Tokyo 2020 Olympic Committee admits postponement realistic option
Pedestrians wearing masks walk past the emblem of the Tokyo 2020 Olympic Games displayed on a wall of Tokyo Metropolitan Government headquarters in Tokyo, Japan, 28 February 2020. Organizers of the 2020 tokyo Olympics stated that planning for the games, scheduled to begin 24 July, is going ahead as scheduled. Recently, a member of the International Olympic Committee (IOC) inferred that organizers would have until late May to make a decision in regards to whether to postpone the games, yet this deadline and general statement has been disputed by the Tokyo Organizing Committee and other members of the IOC. There have been concerns that the games will be affected by the novel coronavirus and COVID-19 outbreak. (Photo: EPA-EFE/KIMIMASA MAYAMA)

TOKYO, March 23 (Reuters) - After weeks of insisting that the Tokyo 2020 Olympics would go ahead as planned despite the novel coronavirus becoming a global pandemic, the organising committee admitted on Monday that postponement of the Games was being considered.

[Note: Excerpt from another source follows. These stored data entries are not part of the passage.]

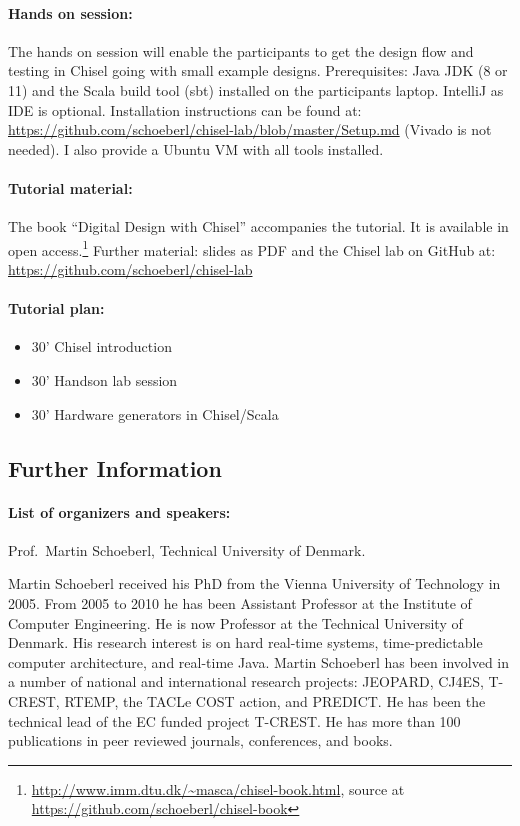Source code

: \documentclass{article}
\begin{document}
 \paragraph{Hands on session:} The hands on session will enable the participants to get the design
 flow and testing in Chisel going with small example designs.
 Prerequisites: Java JDK (8 or 11) and the Scala build tool (sbt) installed on the participants laptop.
 IntelliJ as IDE is optional. Installation instructions can be found
at: \url{https://github.com/schoeberl/chisel-lab/blob/master/Setup.md} (Vivado is not needed).
I also provide a Ubuntu VM with all tools installed.

 \paragraph{Tutorial material:}
The book ``Digital Design with Chisel'' accompanies the tutorial.
It is available in open access.\footnote{\url{http://www.imm.dtu.dk/~masca/chisel-book.html}, source at \url{https://github.com/schoeberl/chisel-book}}
Further material: slides as PDF and the Chisel lab on GitHub at: \url{https://github.com/schoeberl/chisel-lab}



\paragraph{Tutorial plan:}

\begin{itemize}
\item 30' Chisel introduction
\item 30' Handson lab session
\item 30' Hardware generators in Chisel/Scala
\end{itemize}

\subsection*{Further Information}

\paragraph{List of organizers and speakers:}
Prof.~Martin Schoeberl, Technical University of Denmark.

Martin Schoeberl received his PhD from the Vienna University of Technology in 2005. From 2005 to 2010 he has been Assistant Professor at the Institute of Computer Engineering. He is now Professor at the Technical University of Denmark. His research interest is on hard real-time systems, time-predictable computer architecture, and real-time Java.  Martin Schoeberl has been involved in a number of national and international research projects: JEOPARD, CJ4ES, T-CREST, RTEMP, the TACLe COST action, and PREDICT.  He has been the technical lead of the EC funded project T-CREST.  He has more than 100 publications in peer reviewed journals, conferences, and books.
\end{document}

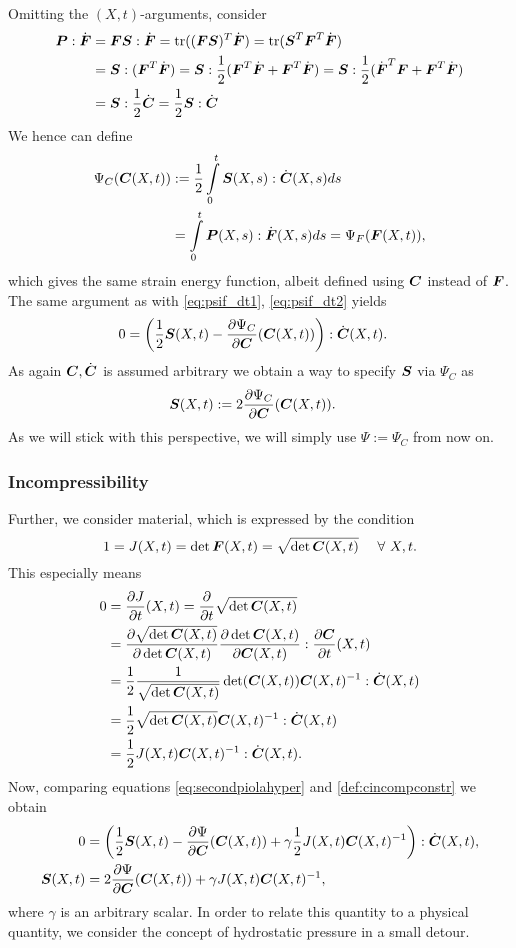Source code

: Omitting the $(X,t)$-arguments, consider
\begin{align}
	\boldsymbol{P}:\dot{\boldsymbol{F}} &= \boldsymbol{F}\boldsymbol{S} : \dot{\boldsymbol{F}} = \operatorname{tr}((\boldsymbol{F}\boldsymbol{S})^T\dot{\boldsymbol{F}}) = \operatorname{tr}(\boldsymbol{S}^T\boldsymbol{F}^T\dot{\boldsymbol{F}})\\
	&= \boldsymbol{S} : (\boldsymbol{F}^T\dot{\boldsymbol{F}}) = \boldsymbol{S} : \frac{1}{2}(\boldsymbol{F}^T\dot{\boldsymbol{F}} + \boldsymbol{F}^T\dot{\boldsymbol{F}})  = \boldsymbol{S} : \frac{1}{2}(\dot{\boldsymbol{F}}^T\boldsymbol{F} + \boldsymbol{F}^T\dot{\boldsymbol{F}})\\
	&= \boldsymbol{S} : \frac{1}{2}\dot{\boldsymbol{C}} = \frac{1}{2}\boldsymbol{S} : \dot{\boldsymbol{C}}
\end{align}
We hence can define
\begin{align}
	\Psi_C(\boldsymbol{C}(X,t)) &:= \frac{1}{2}\int\limits_{0}^{t}\boldsymbol{S}(X,s):\dot{\boldsymbol{C}}(X,s)ds\\
		& = \int\limits_{0}^{t}\boldsymbol{P}(X,s):\dot{\boldsymbol{F}}(X,s)ds = \Psi_F(\boldsymbol{F}(X,t)),
\end{align}
which gives the same strain energy function, albeit defined using $\boldsymbol{C}$ instead of $\boldsymbol{F}$.
The same argument as with \eqref{eq:psif_dt1}, \eqref{eq:psif_dt2} yields
\begin{align}
	0 &= \left(\frac{1}{2}\boldsymbol{S}(X,t) - \frac{\partial \Psi_C}{\partial \boldsymbol{C}}(\boldsymbol{C}(X,t))\right):\dot{\boldsymbol{C}}(X,t).\label{eq:secondpiolahyper}
\end{align}
As again $\boldsymbol{C},\dot{\boldsymbol{C}}$ is assumed arbitrary we obtain a way to specify $\boldsymbol{S}$ via $\Psi_C$ as
\begin{align}
	\boldsymbol{S}(X,t) & := 2\frac{\partial \Psi_C}{\partial \boldsymbol{C}}(\boldsymbol{C}(X,t)).
\end{align}
As we will stick with this perspective, we will simply use $\Psi := \Psi_C$ from now on.

\subsubsection{Incompressibility}
Further, we consider  material, which is expressed by the condition 
\[
	1 = J(X,t) = \det\boldsymbol{F}(X,t) = \sqrt{\det\boldsymbol{C}(X,t)}\quad~\forall~ X,t.
\]
This especially means
\begin{align}
	0 &= \frac{\partial J}{\partial t}(X,t) = \frac{\partial }{\partial t}\sqrt{\det\boldsymbol{C}(X,t)}\nonumber\\
	&= \frac{\partial \sqrt{\det\boldsymbol{C}(X,t)}}{\partial \det\boldsymbol{C}(X,t)}\frac{\partial \det\boldsymbol{C}(X,t)}{\partial \boldsymbol{C}(X,t)}:\frac{\partial \boldsymbol{C}}{\partial t}(X,t)\nonumber\\
	&=\frac{1}{2}\frac{1}{\sqrt{\det\boldsymbol{C}(X,t)}} \det(\boldsymbol{C}(X,t))\boldsymbol{C}(X,t)^{-1}:\dot{\boldsymbol{C}}(X,t)\nonumber\\
	&=\frac{1}{2}\sqrt{\det\boldsymbol{C}(X,t)}\boldsymbol{C}(X,t)^{-1}:\dot{\boldsymbol{C}}(X,t)\nonumber\\
	&=\frac{1}{2}J(X,t)\boldsymbol{C}(X,t)^{-1}:\dot{\boldsymbol{C}}(X,t).\label{def:cincompconstr}
\end{align}
Now, comparing equations \eqref{eq:secondpiolahyper} and \eqref{def:cincompconstr} we obtain
\begin{align}
	0 &= \left(\frac{1}{2}\boldsymbol{S}(X,t) - \frac{\partial \Psi}{\partial \boldsymbol{C}}(\boldsymbol{C}(X,t)) + \gamma\frac{1}{2}J(X,t)\boldsymbol{C}(X,t)^{-1}\right):\dot{\boldsymbol{C}}(X,t),\\
	\boldsymbol{S}(X,t) &= 2\frac{\partial \Psi}{\partial \boldsymbol{C}}(\boldsymbol{C}(X,t)) + \gamma J(X,t)\boldsymbol{C}(X,t)^{-1},\label{def:incompressible_secondpiola}
\end{align}
where $\gamma$ is an arbitrary scalar.
In order to relate this quantity to a physical quantity, we consider the concept of hydrostatic pressure in a small detour.

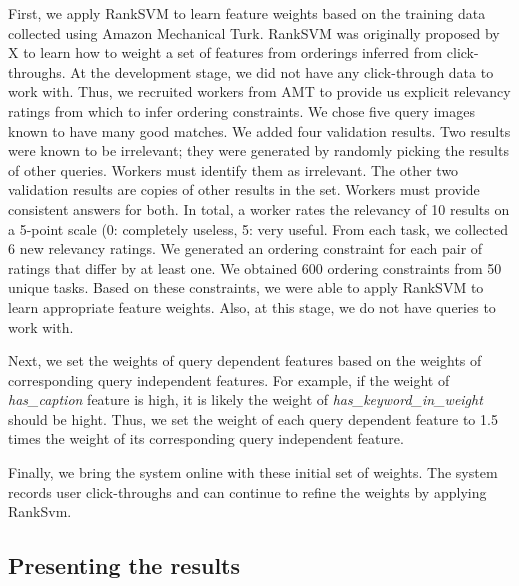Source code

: \documentclass{www2010-submission}
\begin{document}
First, we apply RankSVM to learn feature weights based on the training
data collected using Amazon Mechanical Turk. RankSVM was originally
proposed by X to learn how to weight a set of features from orderings
inferred from click-throughs. At the development stage, we did not
have any click-through data to work with. Thus, we recruited workers
from AMT to provide us explicit relevancy ratings from which to infer
ordering constraints. We chose five query images known to have many
good matches. We added four validation results.  Two results were
known to be irrelevant; they were generated by randomly picking the
results of other queries. Workers must identify them as
irrelevant. The other two validation results are copies of other
results in the set. Workers must provide consistent answers for
both. In total, a worker rates the relevancy of 10 results on a
5-point scale (0: completely useless, 5: very useful. From each task,
we collected 6 new relevancy ratings. We generated an ordering
constraint for each pair of ratings that differ by at least one. We
obtained 600 ordering constraints from 50 unique tasks. Based on these
constraints, we were able to apply RankSVM to learn appropriate feature
weights. Also, at this stage, we do not have queries to work with.

Next, we set the weights of query dependent features based on the
weights of corresponding query independent features. For example, if
the weight of \emph{has\_caption} feature is high, it is likely the
weight of \emph{has\_keyword\_in\_weight} should be hight. Thus, we set
the weight of each query dependent feature to 1.5 times the weight of
its corresponding query independent feature.

Finally, we bring the system online with these initial set of
weights. The system records user click-throughs and can continue to
refine the weights by applying RankSvm.

\subsection{Presenting the results}

\end{document}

“We’re not decided on postponing the Olympics, but we can’t not consider it as a realistic option either,” committee president Yoshiro Mori told a news conference.

“I’m not so foolish as to insist that the Olympics go ahead as initially planned” given the spread and impact the novel coronavirus crisis has inflicted across the world, Mori said.

Mori said that while the committee preference was for the Games to go ahead on schedule in July, Japan would look at all alternatives along with the International Olympic Committee, and those talks would also address the extra costs resulting from any delay.

The IOC said on Sunday that discussions would be held over the next four weeks.

The chief executive officer of the Tokyo 2020 organising committee Toshiro Muto, ruled out abandoning the Games altogether.

“We are not at all considering cancelling the Olympics,” Muto said.

The Olympic torch relay – which is due to start on Thursday – will go ahead as planned for now, even though that schedule is also open to change, Muto said.

A crowd of 500 people formed despite government warnings when the Olympic flame arrived in Japan on Friday.